Please output the entries that follow exactly, without a single image.
#### Records for this exercise ####
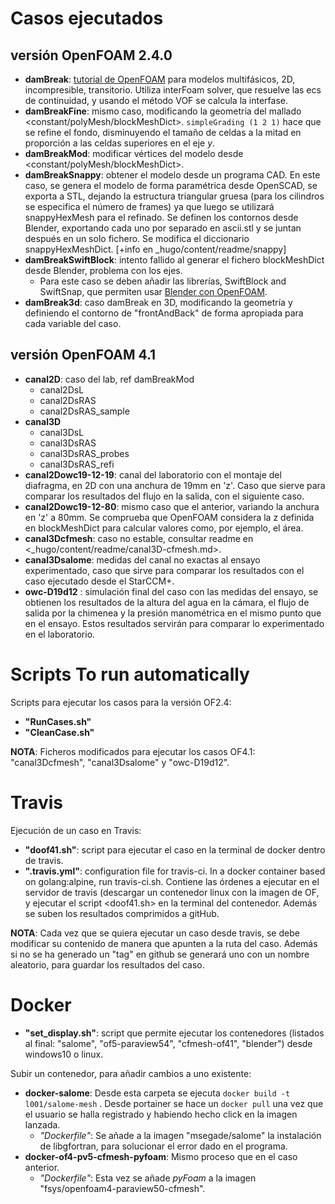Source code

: # Casos ejecutados

## versión OpenFOAM 2.4.0
- **damBreak**: [tutorial de OpenFOAM](https://cfd.direct/openfoam/user-guide/dambreak/) para modelos multifásicos, 2D, incompresible, transitorio. Utiliza interFoam solver, que resuelve las ecs de continuidad, y usando el método VOF se calcula la interfase.
- **damBreakFine**: mismo caso, modificando la geometría del mallado <constant/polyMesh/blockMeshDict>. `simpleGrading (1 2 1)` hace que se refine el fondo, disminuyendo el tamaño de celdas a la mitad en proporción a las celdas superiores en el eje *y*.
- **damBreakMod**: modificar vértices del modelo desde <constant/polyMesh/blockMeshDict>.
- **damBreakSnappy**: obtener el modelo desde un programa CAD. En este caso, se genera el modelo de forma paramétrica desde OpenSCAD, se exporta a STL, dejando la estructura triangular gruesa (para los cilindros se especifica el número de frames) ya que luego se utilizará snappyHexMesh para el refinado. Se definen los contornos desde Blender, exportando cada uno por separado en ascii.stl y se juntan después en un solo fichero. Se modifica el diccionario snappyHexMeshDict. [+info en _hugo/content/readme/snappy]
- **damBreakSwiftBlock**: intento fallido al generar el fichero blockMeshDict desde Blender, problema con los ejes. 
  - Para este caso se deben añadir las librerías, SwiftBlock and SwiftSnap, que permiten usar [Blender con OpenFOAM](https://openfoamwiki.net/index.php/Blender).
- **damBreak3d**: caso damBreak en 3D, modificando la geometría y definiendo el contorno de "frontAndBack" de forma apropiada para cada variable del caso.

## versión OpenFOAM 4.1
- **canal2D**: caso del lab, ref damBreakMod
  - canal2DsL
  - canal2DsRAS
  - canal2DsRAS_sample
- **canal3D**
  - canal3DsL
  - canal3DsRAS
  - canal3DsRAS_probes
  - canal3DsRAS_refi
- **canal2Dowc19-12-19**: canal del laboratorio con el montaje del diafragma, en 2D con una anchura de 19mm en 'z'. Caso que sierve para comparar los resultados del flujo en la salida, con el siguiente caso.
- **canal2Dowc19-12-80**:  mismo caso que el anterior, variando la anchura en 'z' a 80mm. Se comprueba que OpenFOAM considera la z definida en blockMeshDict para calcular valores como, por ejemplo, el área.
- **canal3Dcfmesh**: caso no estable, consultar readme en <_hugo/content/readme/canal3D-cfmesh.md>.
- **canal3Dsalome**: medidas del canal no exactas al ensayo experimentado, caso que sirve para comparar los resultados con el caso ejecutado desde el StarCCM+.
- **owc-D19d12** : simulación final del caso con las medidas del ensayo, se obtienen los resultados de la altura del agua en la cámara, el flujo de salida por la chimenea y la presión manométrica en el mismo punto que en el ensayo. Estos resultados servirán para comparar lo experimentado en el laboratorio.

# Scripts To run automatically

Scripts para ejecutar los casos para la versión OF2.4:

* **"RunCases.sh"**
* **"CleanCase.sh"**

**NOTA**: Ficheros modificados para ejecutar los casos OF4.1: "canal3Dcfmesh", "canal3Dsalome" y "owc-D19d12".

# Travis

Ejecución de un caso en Travis:

* **"doof41.sh"**: script para ejecutar el caso en la terminal de docker dentro de travis. 
* **".travis.yml"**: configuration file for travis-ci. In a docker container based on golang:alpine, run travis-ci.sh. Contiene las órdenes a ejecutar en el servidor de travis (descargar un contenedor linux con la imagen de OF, y ejecutar el script <doof41.sh> en la terminal del contenedor. Además se suben los resultados comprimidos a gitHub.


**NOTA**: Cada vez que se quiera ejecutar un caso desde travis, se debe modificar su contenido de manera que apunten a la ruta del caso. Además si no se ha generado un "tag" en github se generará uno con un nombre aleatorio, para guardar los resultados del caso.

# Docker

- **"set_display.sh"**:  script que permite ejecutar los contenedores (listados al final: "salome", "of5-paraview54", "cfmesh-of41", "blender") desde windows10 o linux. 

Subir un contenedor, para añadir cambios a uno existente:

- **docker-salome**: Desde esta carpeta se ejecuta `docker build -t l001/salome-mesh` . Desde portainer se hace un `docker pull` una vez que el usuario se halla registrado y habiendo hecho click en la imagen lanzada.
  - *"Dockerfile"*: Se añade a la imagen "msegade/salome" la instalación de libgfortran, para solucionar el error dado en el programa. 
- **docker-of4-pv5-cfmesh-pyfoam**: Mismo proceso que en el caso anterior.
  - *"Dockerfile"*: Esta vez se añade *pyFoam* a la imagen "fsys/openfoam4-paraview50-cfmesh".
####
● **Response for this exercise**:
Source code

: # Casos ejecutados

## versión OpenFOAM 2.4.0
- **damBreak**: [tutorial de OpenFOAM](https://cfd.direct/openfoam/user-guide/dambreak/) para modelos multifásicos, 2D, incompresible, transitorio. Utiliza interFoam solver, que resuelve las ecs de continuidad, y usando el método VOF se calcula la interfase.
- **damBreakFine**: mismo caso, modificando la geometría del mallado <constant/polyMesh/blockMeshDict>. `simpleGrading (1 2 1)` hace que se refine el fondo, disminuyendo el tamaño de celdas a la mitad en proporción a las celdas superiores en el eje *y*.
- **damBreakMod**: modificar vértices del modelo desde <constant/polyMesh/blockMeshDict>.
- **damBreakSnappy**: obtener el modelo desde un programa CAD. En este caso, se genera el modelo de forma paramétrica desde OpenSCAD, se exporta a STL, dejando la estructura triangular gruesa (para los cilindros se especifica el número de frames) ya que luego se utilizará snappyHexMesh para el refinado. Se definen los contornos desde Blender, exportando cada uno por separado en ascii.stl y se juntan después en un solo fichero. Se modifica el diccionario snappyHexMeshDict. [+info en _hugo/content/readme/snappy]
- **damBreakSwiftBlock**: intento fallido al generar el fichero blockMeshDict desde Blender, problema con los ejes. 
  - Para este caso se deben añadir las librerías, SwiftBlock and SwiftSnap, que permiten usar [Blender con OpenFOAM](https://openfoamwiki.net/index.php/Blender).
- **damBreak3d**: caso damBreak en 3D, modificando la geometría y definiendo el contorno de "frontAndBack" de forma apropiada para cada variable del caso.

## versión OpenFOAM 4.1
- **canal2D**: caso del lab, ref damBreakMod
  - canal2DsL
  - canal2DsRAS
  - canal2DsRAS_sample
- **canal3D**
  - canal3DsL
  - canal3DsRAS
  - canal3DsRAS_probes
  - canal3DsRAS_refi
- **canal2Dowc19-12-19**: canal del laboratorio con el montaje del diafragma, en 2D con una anchura de 19mm en 'z'. Caso que sierve para comparar los resultados del flujo en la salida, con el siguiente caso.
- **canal2Dowc19-12-80**:  mismo caso que el anterior, variando la anchura en 'z' a 80mm. Se comprueba que OpenFOAM considera la z definida en blockMeshDict para calcular valores como, por ejemplo, el área.
- **canal3Dcfmesh**: caso no estable, consultar readme en <_hugo/content/readme/canal3D-cfmesh.md>.
- **canal3Dsalome**: medidas del canal no exactas al ensayo experimentado, caso que sirve para comparar los resultados con el caso ejecutado desde el StarCCM+.
- **owc-D19d12** : simulación final del caso con las medidas del ensayo, se obtienen los resultados de la altura del agua en la cámara, el flujo de salida por la chimenea y la presión manométrica en el mismo punto que en el ensayo. Estos resultados servirán para comparar lo experimentado en el laboratorio.

# Scripts To run automatically

Scripts para ejecutar los casos para la versión OF2.4:

* **"RunCases.sh"**
* **"CleanCase.sh"**

**NOTA**: Ficheros modificados para ejecutar los casos OF4.1: "canal3Dcfmesh", "canal3Dsalome" y "owc-D19d12".

# Travis

Ejecución de un caso en Travis:

* **"doof41.sh"**: script para ejecutar el caso en la terminal de docker dentro de travis. 
* **".travis.yml"**: configuration file for travis-ci. In a docker container based on golang:alpine, run travis-ci.sh. Contiene las órdenes a ejecutar en el servidor de travis (descargar un contenedor linux con la imagen de OF, y ejecutar el script <doof41.sh> en la terminal del contenedor. Además se suben los resultados comprimidos a gitHub.


**NOTA**: Cada vez que se quiera ejecutar un caso desde travis, se debe modificar su contenido de manera que apunten a la ruta del caso. Además si no se ha generado un "tag" en github se generará uno con un nombre aleatorio, para guardar los resultados del caso.

# Docker

- **"set_display.sh"**:  script que permite ejecutar los contenedores (listados al final: "salome", "of5-paraview54", "cfmesh-of41", "blender") desde windows10 o linux. 

Subir un contenedor, para añadir cambios a uno existente:

- **docker-salome**: Desde esta carpeta se ejecuta `docker build -t l001/salome-mesh` . Desde portainer se hace un `docker pull` una vez que el usuario se halla registrado y habiendo hecho click en la imagen lanzada.
  - *"Dockerfile"*: Se añade a la imagen "msegade/salome" la instalación de libgfortran, para solucionar el error dado en el programa. 
- **docker-of4-pv5-cfmesh-pyfoam**: Mismo proceso que en el caso anterior.
  - *"Dockerfile"*: Esta vez se añade *pyFoam* a la imagen "fsys/openfoam4-paraview50-cfmesh".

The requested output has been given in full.